Aim of the task: Could you write out each entry exactly as it reads?

• • • •

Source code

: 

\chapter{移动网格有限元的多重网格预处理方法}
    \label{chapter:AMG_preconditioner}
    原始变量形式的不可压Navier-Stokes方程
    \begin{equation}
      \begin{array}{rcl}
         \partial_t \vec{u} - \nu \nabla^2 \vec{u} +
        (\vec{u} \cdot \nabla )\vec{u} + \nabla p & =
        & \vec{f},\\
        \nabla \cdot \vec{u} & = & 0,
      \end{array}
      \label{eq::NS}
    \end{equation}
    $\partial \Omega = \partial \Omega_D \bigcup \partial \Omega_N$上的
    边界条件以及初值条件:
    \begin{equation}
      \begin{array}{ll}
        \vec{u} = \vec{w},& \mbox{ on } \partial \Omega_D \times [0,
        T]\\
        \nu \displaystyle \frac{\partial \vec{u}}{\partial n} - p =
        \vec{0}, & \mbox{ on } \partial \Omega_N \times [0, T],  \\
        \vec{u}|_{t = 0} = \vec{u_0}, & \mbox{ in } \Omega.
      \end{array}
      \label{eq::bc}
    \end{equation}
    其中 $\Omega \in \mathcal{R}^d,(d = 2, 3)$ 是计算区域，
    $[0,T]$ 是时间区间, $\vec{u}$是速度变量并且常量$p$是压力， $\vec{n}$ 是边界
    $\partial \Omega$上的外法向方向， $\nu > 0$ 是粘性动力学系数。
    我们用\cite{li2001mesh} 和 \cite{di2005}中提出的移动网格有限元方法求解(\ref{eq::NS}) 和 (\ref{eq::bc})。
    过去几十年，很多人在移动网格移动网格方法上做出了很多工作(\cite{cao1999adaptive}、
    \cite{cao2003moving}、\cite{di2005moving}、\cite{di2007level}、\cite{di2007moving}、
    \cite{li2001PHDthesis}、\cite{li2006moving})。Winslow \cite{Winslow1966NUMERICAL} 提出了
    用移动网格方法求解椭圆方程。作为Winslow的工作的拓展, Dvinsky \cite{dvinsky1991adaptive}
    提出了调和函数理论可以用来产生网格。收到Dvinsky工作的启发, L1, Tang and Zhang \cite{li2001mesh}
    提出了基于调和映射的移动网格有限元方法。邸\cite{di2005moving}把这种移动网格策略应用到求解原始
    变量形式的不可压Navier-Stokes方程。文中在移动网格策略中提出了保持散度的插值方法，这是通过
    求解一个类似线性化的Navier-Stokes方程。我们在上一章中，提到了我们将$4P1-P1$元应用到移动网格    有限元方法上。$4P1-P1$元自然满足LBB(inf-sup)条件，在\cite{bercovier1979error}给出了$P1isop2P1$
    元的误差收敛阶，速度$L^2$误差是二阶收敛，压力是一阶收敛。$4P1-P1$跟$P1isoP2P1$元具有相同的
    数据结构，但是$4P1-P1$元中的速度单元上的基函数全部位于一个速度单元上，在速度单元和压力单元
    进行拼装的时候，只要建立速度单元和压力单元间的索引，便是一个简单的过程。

• • • •

Exercise solution:
Source code

: 

\chapter{移动网格有限元的多重网格预处理方法}
    \label{chapter:AMG_preconditioner}
    原始变量形式的不可压Navier-Stokes方程
    \begin{equation}
      \begin{array}{rcl}
         \partial_t \vec{u} - \nu \nabla^2 \vec{u} +
        (\vec{u} \cdot \nabla )\vec{u} + \nabla p & =
        & \vec{f},\\
        \nabla \cdot \vec{u} & = & 0,
      \end{array}
      \label{eq::NS}
    \end{equation}
    $\partial \Omega = \partial \Omega_D \bigcup \partial \Omega_N$上的
    边界条件以及初值条件:
    \begin{equation}
      \begin{array}{ll}
        \vec{u} = \vec{w},& \mbox{ on } \partial \Omega_D \times [0,
        T]\\
        \nu \displaystyle \frac{\partial \vec{u}}{\partial n} - p =
        \vec{0}, & \mbox{ on } \partial \Omega_N \times [0, T],  \\
        \vec{u}|_{t = 0} = \vec{u_0}, & \mbox{ in } \Omega.
      \end{array}
      \label{eq::bc}
    \end{equation}
    其中 $\Omega \in \mathcal{R}^d,(d = 2, 3)$ 是计算区域，
    $[0,T]$ 是时间区间, $\vec{u}$是速度变量并且常量$p$是压力， $\vec{n}$ 是边界
    $\partial \Omega$上的外法向方向， $\nu > 0$ 是粘性动力学系数。
    我们用\cite{li2001mesh} 和 \cite{di2005}中提出的移动网格有限元方法求解(\ref{eq::NS}) 和 (\ref{eq::bc})。
    过去几十年，很多人在移动网格移动网格方法上做出了很多工作(\cite{cao1999adaptive}、
    \cite{cao2003moving}、\cite{di2005moving}、\cite{di2007level}、\cite{di2007moving}、
    \cite{li2001PHDthesis}、\cite{li2006moving})。Winslow \cite{Winslow1966NUMERICAL} 提出了
    用移动网格方法求解椭圆方程。作为Winslow的工作的拓展, Dvinsky \cite{dvinsky1991adaptive}
    提出了调和函数理论可以用来产生网格。收到Dvinsky工作的启发, L1, Tang and Zhang \cite{li2001mesh}
    提出了基于调和映射的移动网格有限元方法。邸\cite{di2005moving}把这种移动网格策略应用到求解原始
    变量形式的不可压Navier-Stokes方程。文中在移动网格策略中提出了保持散度的插值方法，这是通过
    求解一个类似线性化的Navier-Stokes方程。我们在上一章中，提到了我们将$4P1-P1$元应用到移动网格    有限元方法上。$4P1-P1$元自然满足LBB(inf-sup)条件，在\cite{bercovier1979error}给出了$P1isop2P1$
    元的误差收敛阶，速度$L^2$误差是二阶收敛，压力是一阶收敛。$4P1-P1$跟$P1isoP2P1$元具有相同的
    数据结构，但是$4P1-P1$元中的速度单元上的基函数全部位于一个速度单元上，在速度单元和压力单元
    进行拼装的时候，只要建立速度单元和压力单元间的索引，便是一个简单的过程。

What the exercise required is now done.